• TASK GOAL
Reproduce the records that follow exactly; any picture among them stays out.

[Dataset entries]
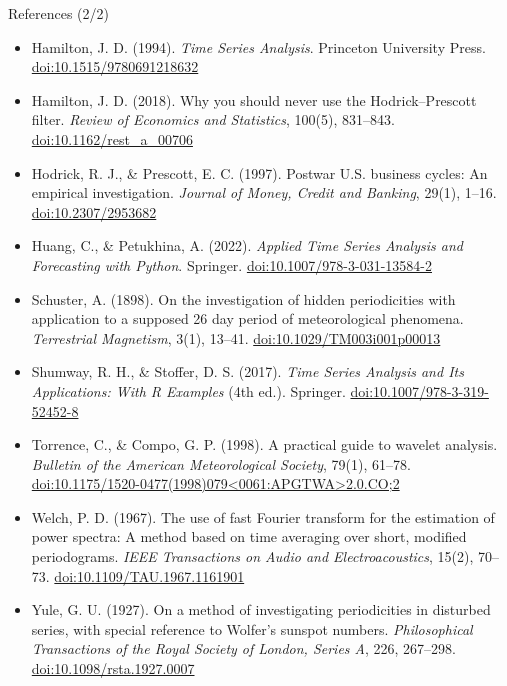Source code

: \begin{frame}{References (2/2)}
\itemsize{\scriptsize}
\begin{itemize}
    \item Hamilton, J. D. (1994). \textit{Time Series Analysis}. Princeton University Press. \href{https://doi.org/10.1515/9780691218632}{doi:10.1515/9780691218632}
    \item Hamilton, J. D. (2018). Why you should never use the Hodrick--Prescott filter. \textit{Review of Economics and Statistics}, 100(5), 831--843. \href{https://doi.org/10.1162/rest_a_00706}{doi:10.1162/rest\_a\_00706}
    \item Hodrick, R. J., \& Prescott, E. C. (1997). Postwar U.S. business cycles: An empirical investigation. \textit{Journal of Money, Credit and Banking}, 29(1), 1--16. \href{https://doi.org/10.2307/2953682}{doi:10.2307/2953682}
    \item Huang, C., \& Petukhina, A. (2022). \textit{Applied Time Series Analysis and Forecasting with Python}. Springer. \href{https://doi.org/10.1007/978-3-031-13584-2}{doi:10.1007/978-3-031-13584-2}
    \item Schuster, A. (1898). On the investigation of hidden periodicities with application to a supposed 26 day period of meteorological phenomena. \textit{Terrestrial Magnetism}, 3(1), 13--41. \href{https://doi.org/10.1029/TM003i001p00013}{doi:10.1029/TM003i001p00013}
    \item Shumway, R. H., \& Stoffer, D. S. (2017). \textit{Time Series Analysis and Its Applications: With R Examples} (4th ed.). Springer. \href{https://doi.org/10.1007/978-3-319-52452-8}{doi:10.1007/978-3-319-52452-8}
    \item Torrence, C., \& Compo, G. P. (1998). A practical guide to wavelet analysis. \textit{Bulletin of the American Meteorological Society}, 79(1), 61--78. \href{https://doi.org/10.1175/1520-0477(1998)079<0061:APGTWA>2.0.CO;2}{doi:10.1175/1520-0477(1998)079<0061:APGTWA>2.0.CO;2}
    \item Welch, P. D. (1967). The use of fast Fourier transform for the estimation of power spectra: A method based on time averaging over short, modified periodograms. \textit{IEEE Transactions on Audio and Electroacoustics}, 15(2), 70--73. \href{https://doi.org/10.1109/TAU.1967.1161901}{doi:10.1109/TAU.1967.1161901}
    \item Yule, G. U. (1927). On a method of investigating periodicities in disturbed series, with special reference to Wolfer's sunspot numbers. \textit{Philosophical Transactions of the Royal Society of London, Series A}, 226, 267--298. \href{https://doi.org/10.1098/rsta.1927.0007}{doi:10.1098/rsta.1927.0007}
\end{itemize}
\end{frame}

• SOLUTION FOR THIS EXERCISE
Source code

: \begin{frame}{References (2/2)}
\itemsize{\scriptsize}
\begin{itemize}
    \item Hamilton, J. D. (1994). \textit{Time Series Analysis}. Princeton University Press. \href{https://doi.org/10.1515/9780691218632}{doi:10.1515/9780691218632}
    \item Hamilton, J. D. (2018). Why you should never use the Hodrick--Prescott filter. \textit{Review of Economics and Statistics}, 100(5), 831--843. \href{https://doi.org/10.1162/rest_a_00706}{doi:10.1162/rest\_a\_00706}
    \item Hodrick, R. J., \& Prescott, E. C. (1997). Postwar U.S. business cycles: An empirical investigation. \textit{Journal of Money, Credit and Banking}, 29(1), 1--16. \href{https://doi.org/10.2307/2953682}{doi:10.2307/2953682}
    \item Huang, C., \& Petukhina, A. (2022). \textit{Applied Time Series Analysis and Forecasting with Python}. Springer. \href{https://doi.org/10.1007/978-3-031-13584-2}{doi:10.1007/978-3-031-13584-2}
    \item Schuster, A. (1898). On the investigation of hidden periodicities with application to a supposed 26 day period of meteorological phenomena. \textit{Terrestrial Magnetism}, 3(1), 13--41. \href{https://doi.org/10.1029/TM003i001p00013}{doi:10.1029/TM003i001p00013}
    \item Shumway, R. H., \& Stoffer, D. S. (2017). \textit{Time Series Analysis and Its Applications: With R Examples} (4th ed.). Springer. \href{https://doi.org/10.1007/978-3-319-52452-8}{doi:10.1007/978-3-319-52452-8}
    \item Torrence, C., \& Compo, G. P. (1998). A practical guide to wavelet analysis. \textit{Bulletin of the American Meteorological Society}, 79(1), 61--78. \href{https://doi.org/10.1175/1520-0477(1998)079<0061:APGTWA>2.0.CO;2}{doi:10.1175/1520-0477(1998)079<0061:APGTWA>2.0.CO;2}
    \item Welch, P. D. (1967). The use of fast Fourier transform for the estimation of power spectra: A method based on time averaging over short, modified periodograms. \textit{IEEE Transactions on Audio and Electroacoustics}, 15(2), 70--73. \href{https://doi.org/10.1109/TAU.1967.1161901}{doi:10.1109/TAU.1967.1161901}
    \item Yule, G. U. (1927). On a method of investigating periodicities in disturbed series, with special reference to Wolfer's sunspot numbers. \textit{Philosophical Transactions of the Royal Society of London, Series A}, 226, 267--298. \href{https://doi.org/10.1098/rsta.1927.0007}{doi:10.1098/rsta.1927.0007}
\end{itemize}
\end{frame}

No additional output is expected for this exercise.